» WHAT TO DO:
Start at the line below containing "are standing by!*" and stop at the line containing "distributing development environments.*". Repeat every line of that stretch exactly, and nothing outside it.

(Source texts of formatted documents)
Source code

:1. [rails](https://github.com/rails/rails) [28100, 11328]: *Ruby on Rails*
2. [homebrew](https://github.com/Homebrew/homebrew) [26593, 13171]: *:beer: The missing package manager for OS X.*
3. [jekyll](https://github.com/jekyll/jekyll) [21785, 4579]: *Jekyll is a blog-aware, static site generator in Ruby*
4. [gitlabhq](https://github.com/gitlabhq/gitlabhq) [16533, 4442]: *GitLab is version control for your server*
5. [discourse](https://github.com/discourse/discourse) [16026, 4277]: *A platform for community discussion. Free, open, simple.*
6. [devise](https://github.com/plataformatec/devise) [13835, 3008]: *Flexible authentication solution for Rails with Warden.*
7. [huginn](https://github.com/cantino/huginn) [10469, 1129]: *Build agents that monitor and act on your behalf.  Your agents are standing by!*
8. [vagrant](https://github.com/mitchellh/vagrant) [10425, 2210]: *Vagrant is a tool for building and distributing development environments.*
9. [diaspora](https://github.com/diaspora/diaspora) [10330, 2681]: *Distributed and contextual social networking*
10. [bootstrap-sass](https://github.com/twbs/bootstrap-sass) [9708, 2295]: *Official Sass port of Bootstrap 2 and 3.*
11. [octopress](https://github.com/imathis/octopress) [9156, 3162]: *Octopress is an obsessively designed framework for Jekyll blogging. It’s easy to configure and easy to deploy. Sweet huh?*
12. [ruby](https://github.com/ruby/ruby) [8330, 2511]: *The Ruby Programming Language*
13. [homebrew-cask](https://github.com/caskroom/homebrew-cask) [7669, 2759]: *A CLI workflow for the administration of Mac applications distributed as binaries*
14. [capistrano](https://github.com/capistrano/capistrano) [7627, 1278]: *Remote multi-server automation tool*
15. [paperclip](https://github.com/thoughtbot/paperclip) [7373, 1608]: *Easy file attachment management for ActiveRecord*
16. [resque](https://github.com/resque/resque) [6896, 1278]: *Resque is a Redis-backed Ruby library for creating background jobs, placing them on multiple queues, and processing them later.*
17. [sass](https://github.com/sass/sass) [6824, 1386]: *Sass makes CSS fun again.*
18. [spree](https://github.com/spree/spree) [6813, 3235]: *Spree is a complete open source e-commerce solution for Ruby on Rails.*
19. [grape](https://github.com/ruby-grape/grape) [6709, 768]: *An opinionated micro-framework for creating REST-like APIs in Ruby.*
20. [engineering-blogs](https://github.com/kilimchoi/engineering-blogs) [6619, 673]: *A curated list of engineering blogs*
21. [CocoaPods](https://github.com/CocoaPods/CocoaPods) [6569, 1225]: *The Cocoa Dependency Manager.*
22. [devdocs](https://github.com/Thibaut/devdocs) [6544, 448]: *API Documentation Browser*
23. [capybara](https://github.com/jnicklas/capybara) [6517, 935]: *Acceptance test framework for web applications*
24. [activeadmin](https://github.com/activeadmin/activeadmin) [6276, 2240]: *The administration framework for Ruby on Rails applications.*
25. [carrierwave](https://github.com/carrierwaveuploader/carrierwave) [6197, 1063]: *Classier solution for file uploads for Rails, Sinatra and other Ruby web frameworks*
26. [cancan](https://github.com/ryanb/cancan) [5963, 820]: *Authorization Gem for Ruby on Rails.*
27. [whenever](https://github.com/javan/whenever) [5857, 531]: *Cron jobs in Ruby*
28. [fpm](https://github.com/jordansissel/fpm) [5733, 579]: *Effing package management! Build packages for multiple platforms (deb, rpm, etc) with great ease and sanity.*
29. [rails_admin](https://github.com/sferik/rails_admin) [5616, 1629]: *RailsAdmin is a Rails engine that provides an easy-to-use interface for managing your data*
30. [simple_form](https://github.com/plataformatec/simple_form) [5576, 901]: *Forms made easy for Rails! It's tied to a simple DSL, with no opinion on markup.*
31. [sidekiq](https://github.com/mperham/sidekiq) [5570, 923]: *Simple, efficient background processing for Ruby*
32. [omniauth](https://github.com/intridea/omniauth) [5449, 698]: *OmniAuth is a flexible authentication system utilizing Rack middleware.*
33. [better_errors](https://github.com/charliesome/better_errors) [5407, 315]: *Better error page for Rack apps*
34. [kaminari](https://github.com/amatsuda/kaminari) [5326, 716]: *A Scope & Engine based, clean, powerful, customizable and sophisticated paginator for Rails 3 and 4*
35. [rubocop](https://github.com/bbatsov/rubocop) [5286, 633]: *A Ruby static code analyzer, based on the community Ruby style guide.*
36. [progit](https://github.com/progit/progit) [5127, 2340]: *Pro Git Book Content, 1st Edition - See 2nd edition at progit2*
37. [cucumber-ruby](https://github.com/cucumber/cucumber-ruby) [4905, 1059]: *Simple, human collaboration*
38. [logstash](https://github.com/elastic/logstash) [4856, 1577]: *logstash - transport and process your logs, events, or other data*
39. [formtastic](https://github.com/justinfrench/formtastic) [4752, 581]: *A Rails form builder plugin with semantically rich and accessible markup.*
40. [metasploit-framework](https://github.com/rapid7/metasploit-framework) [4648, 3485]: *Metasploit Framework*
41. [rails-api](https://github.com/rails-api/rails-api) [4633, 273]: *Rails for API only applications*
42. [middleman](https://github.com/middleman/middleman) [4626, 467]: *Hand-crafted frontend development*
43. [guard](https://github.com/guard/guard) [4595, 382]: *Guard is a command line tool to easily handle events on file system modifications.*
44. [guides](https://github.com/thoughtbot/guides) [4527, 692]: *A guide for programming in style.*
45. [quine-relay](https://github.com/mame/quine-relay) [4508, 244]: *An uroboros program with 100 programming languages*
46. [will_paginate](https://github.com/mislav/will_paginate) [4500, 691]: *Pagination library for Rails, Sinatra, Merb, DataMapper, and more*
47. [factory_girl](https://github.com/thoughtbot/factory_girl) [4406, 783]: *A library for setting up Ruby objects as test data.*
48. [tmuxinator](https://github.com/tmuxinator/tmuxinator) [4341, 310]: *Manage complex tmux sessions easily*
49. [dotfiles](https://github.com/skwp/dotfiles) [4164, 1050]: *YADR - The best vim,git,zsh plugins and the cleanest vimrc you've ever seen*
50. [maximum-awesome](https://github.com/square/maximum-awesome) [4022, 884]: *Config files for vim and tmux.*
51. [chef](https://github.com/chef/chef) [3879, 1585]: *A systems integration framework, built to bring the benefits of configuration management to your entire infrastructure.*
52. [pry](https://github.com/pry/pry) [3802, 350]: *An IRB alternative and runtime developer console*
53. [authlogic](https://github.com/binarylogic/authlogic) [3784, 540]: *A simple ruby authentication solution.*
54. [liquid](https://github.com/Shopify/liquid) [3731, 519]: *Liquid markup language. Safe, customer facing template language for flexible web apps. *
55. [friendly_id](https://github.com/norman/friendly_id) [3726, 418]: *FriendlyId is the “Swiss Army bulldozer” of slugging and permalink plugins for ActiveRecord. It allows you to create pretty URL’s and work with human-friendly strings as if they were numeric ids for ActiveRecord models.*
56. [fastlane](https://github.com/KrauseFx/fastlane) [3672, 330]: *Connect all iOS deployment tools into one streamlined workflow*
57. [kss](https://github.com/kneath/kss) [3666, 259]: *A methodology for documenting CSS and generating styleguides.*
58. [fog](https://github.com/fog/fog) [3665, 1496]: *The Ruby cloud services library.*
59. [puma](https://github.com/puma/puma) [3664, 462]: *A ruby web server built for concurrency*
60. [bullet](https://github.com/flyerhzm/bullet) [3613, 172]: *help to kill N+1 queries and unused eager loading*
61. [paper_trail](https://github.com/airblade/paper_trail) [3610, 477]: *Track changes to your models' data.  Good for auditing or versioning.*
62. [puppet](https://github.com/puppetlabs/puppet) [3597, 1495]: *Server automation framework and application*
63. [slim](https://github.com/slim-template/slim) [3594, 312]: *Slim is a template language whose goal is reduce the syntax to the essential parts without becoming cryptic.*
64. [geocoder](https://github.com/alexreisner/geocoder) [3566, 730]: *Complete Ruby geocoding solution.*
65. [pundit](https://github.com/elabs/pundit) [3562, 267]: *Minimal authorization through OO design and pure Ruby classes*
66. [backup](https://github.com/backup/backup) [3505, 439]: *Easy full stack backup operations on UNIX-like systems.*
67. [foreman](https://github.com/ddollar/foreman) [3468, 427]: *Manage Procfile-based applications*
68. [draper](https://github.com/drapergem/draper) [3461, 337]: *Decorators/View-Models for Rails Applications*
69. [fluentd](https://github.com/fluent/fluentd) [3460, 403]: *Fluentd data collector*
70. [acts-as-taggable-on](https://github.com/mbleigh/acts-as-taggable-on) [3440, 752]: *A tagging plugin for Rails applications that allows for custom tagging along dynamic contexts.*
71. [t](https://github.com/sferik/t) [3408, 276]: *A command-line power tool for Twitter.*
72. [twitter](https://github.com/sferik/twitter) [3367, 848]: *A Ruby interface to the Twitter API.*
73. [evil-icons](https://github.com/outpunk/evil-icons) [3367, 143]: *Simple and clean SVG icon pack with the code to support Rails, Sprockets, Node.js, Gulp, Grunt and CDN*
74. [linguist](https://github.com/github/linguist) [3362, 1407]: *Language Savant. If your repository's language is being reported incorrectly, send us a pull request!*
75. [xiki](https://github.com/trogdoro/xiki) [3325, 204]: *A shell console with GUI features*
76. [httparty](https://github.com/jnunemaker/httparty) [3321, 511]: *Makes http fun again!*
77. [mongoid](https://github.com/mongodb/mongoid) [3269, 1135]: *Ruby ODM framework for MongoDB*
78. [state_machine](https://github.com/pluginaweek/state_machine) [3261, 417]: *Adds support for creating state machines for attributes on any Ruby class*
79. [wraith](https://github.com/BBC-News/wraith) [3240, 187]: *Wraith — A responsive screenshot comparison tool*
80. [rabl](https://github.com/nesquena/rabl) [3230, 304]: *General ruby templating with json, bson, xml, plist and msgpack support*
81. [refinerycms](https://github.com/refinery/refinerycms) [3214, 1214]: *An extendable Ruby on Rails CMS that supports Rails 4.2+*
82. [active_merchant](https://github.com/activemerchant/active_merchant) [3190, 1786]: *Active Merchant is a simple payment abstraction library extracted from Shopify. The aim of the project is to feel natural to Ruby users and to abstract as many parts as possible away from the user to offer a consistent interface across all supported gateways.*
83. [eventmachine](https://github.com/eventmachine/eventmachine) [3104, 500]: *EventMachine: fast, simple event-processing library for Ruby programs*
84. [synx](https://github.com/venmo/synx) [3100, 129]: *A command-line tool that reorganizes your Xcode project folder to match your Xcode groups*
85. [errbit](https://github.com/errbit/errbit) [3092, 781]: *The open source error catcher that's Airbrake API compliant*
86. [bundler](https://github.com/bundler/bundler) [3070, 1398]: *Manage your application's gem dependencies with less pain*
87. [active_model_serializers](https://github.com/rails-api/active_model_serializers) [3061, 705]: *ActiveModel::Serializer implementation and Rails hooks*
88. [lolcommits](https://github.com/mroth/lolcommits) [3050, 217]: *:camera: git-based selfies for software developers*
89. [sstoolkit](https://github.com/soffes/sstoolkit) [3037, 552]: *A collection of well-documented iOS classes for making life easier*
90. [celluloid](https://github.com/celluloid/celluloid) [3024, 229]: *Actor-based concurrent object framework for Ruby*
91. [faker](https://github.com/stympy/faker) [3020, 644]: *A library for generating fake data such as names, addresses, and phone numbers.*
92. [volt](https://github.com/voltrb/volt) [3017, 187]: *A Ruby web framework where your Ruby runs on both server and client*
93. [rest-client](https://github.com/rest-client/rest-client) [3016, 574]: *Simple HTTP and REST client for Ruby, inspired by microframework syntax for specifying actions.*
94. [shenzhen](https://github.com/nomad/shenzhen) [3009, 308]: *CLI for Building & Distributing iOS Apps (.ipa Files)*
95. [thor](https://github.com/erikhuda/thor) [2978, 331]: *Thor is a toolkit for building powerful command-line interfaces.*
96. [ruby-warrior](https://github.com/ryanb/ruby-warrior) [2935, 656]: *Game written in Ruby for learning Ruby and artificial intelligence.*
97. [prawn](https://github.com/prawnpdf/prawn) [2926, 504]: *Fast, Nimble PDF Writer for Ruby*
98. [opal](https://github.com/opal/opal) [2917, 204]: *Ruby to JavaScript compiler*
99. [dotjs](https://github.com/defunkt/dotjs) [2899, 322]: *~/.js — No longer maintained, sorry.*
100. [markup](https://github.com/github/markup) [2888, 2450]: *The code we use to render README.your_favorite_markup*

» ANSWER AREA:
7. [huginn](https://github.com/cantino/huginn) [10469, 1129]: *Build agents that monitor and act on your behalf.  Your agents are standing by!*
8. [vagrant](https://github.com/mitchellh/vagrant) [10425, 2210]: *Vagrant is a tool for building and distributing development environments.*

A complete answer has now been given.